Lot #134. This lot, about 12 feet square, was enclosed by a massive granite curbing with higher granite posts. It is bounded on the north by the Hunt/Smithson lot and south by the lot of Henry Torrens. It contains four handsome white marble memorials and two large white marble footstones. The inscriptions on the four sides of one monument read "Alexander McCausland," "Susannah," "Albert," and "Amelia."

In memory of Alexander McCausland, died 12th December, 1868, in the 67th year of his age. Also his wife, Margery, died 8th September, 1836 ae 27 years and Mary, their daughter, died 10th Dec. 1834 ae 4 years.

Amelia Jane McCausland, 1847-1936. "He giveth his beloved sleep."

In memory of Albert McCausland, died 28th July 1865 ae 35 years. Also his wife Susan died 12 Aug. 1860, ae 22 years.

Susannah Hendry, second wife of Alexander McCausland, died 10th Jan. 1904 ae 88 years.

Franklin A. McCausland, born May 20, 1849, d. Dec. 31, 1926.

In memory of John McCausland, died 14th Sept 1860 ae 38 years. A son of Alexander and Margery.

In memory of Eva, wife of Charles A. McCausland, died Oct. 10th, 1880 ae 26 years.

In memory of Minnie Maude, daughter of James and Ellen McCausland, died July 30th, 1868 ae 18 months.

In memory of Catherine Lyons, wife of Frederick J. Doherty, died Oct. 9th, 1901, aged 70 years.

Footstones: "Father, A.McC." and "Mother, S.McC."

Alexander McCausland and John Torrens in 1846 were school teachers. The former went into business with Thomas Simmonds, a leather cutter. The firm advertised in 1852 as SIMMONDS & McCAUSLAND. In 1870, McCausland and Sons advertised in the Colonial Farmer: "A. McCausland and Sons, Leather and shoe findings, McCausland Building, corner Queen St. and Phoenix Square." Alexander McCausland was in the loyal ministry of the Methodist Church in connection with the Fredericton circuit for thirty years and a member for fifty years.

The second wife of Alexander McCausland was Susannah Hendry. The Hendry family lived at MacDonald’s Point.
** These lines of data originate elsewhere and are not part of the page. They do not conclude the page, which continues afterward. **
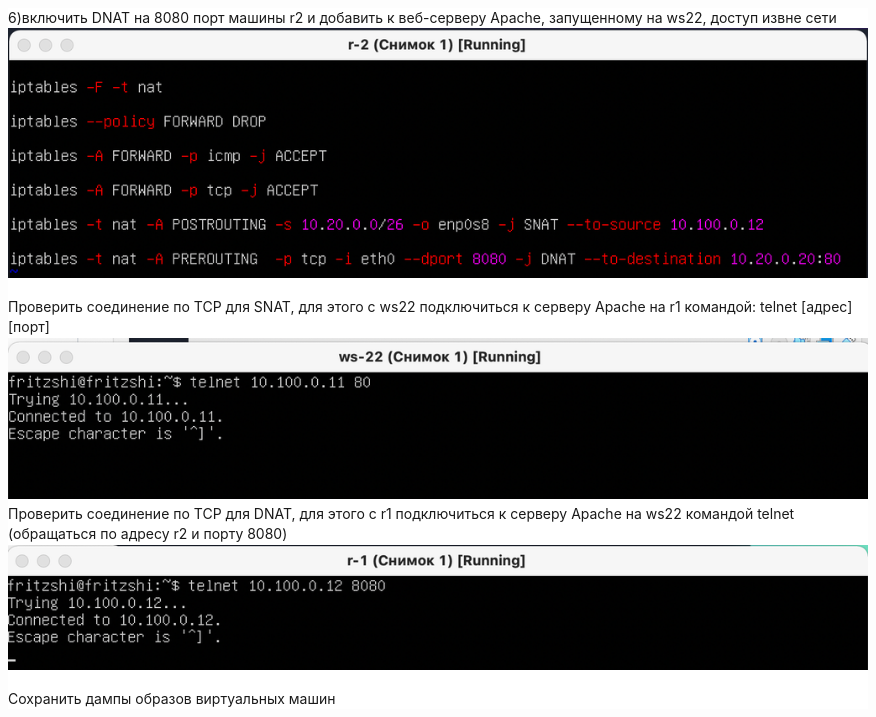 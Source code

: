6)включить DNAT на 8080 порт машины r2 и добавить к веб-серверу Apache, запущенному на ws22, доступ извне сети
![img](screens/93.png)

Проверить соединение по TCP для SNAT, для этого с ws22 подключиться к серверу Apache на r1 командой:
telnet [адрес] [порт]
![img](screens/92.png)
Проверить соединение по TCP для DNAT, для этого с r1 подключиться к серверу Apache на ws22 командой telnet (обращаться по адресу r2 и порту 8080)
![img](screens/94.png)


Сохранить дампы образов виртуальных машин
The census, 1861, Fredericton, lists Alexander McCausland, 59, Ireland, Tanner, Methodist; his wife, Susannah, 56; James, 27; Amelia, 13; and Franklin, 11. James, the youngest son by his first wife, Margery, was reputed to be a fine amateur actor and worked in his father’s business. Another son by his first wife, Albert W. McCausland, a widower, was boarding with Hubbard Williams. Albert McCausland was a watchmaker and jeweller. At the age of 16 he had lived with his uncle, Justin Spahnn, as an apprentice.

In the 1861 census is an entry for Lucretia McCausland, widow, 31, Methodist, and her children: Anna, 10; Charles, 8; Ella, 7; and George H., aged 5. Also in that household was Catherine “Kate” Lyons, a cousin of Lucretia, 28, born in Ireland.

Lucretia was the widow of John, son of Alexander and Margery McCausland. She married, secondly, Thomas Gilmour of Saint John, a merchant. Her young family went with her to Saint John, but Charles, her eldest son, became a watchmaker in Fredericton like his uncle Albert McCausland. Charles was famous locally for his astronomical clock.

In 1878, Charles McCausland and other heirs of the estate sold their corner of Phoenix Square to A.F. Randolph, who built on this lot an outstanding wholesale business.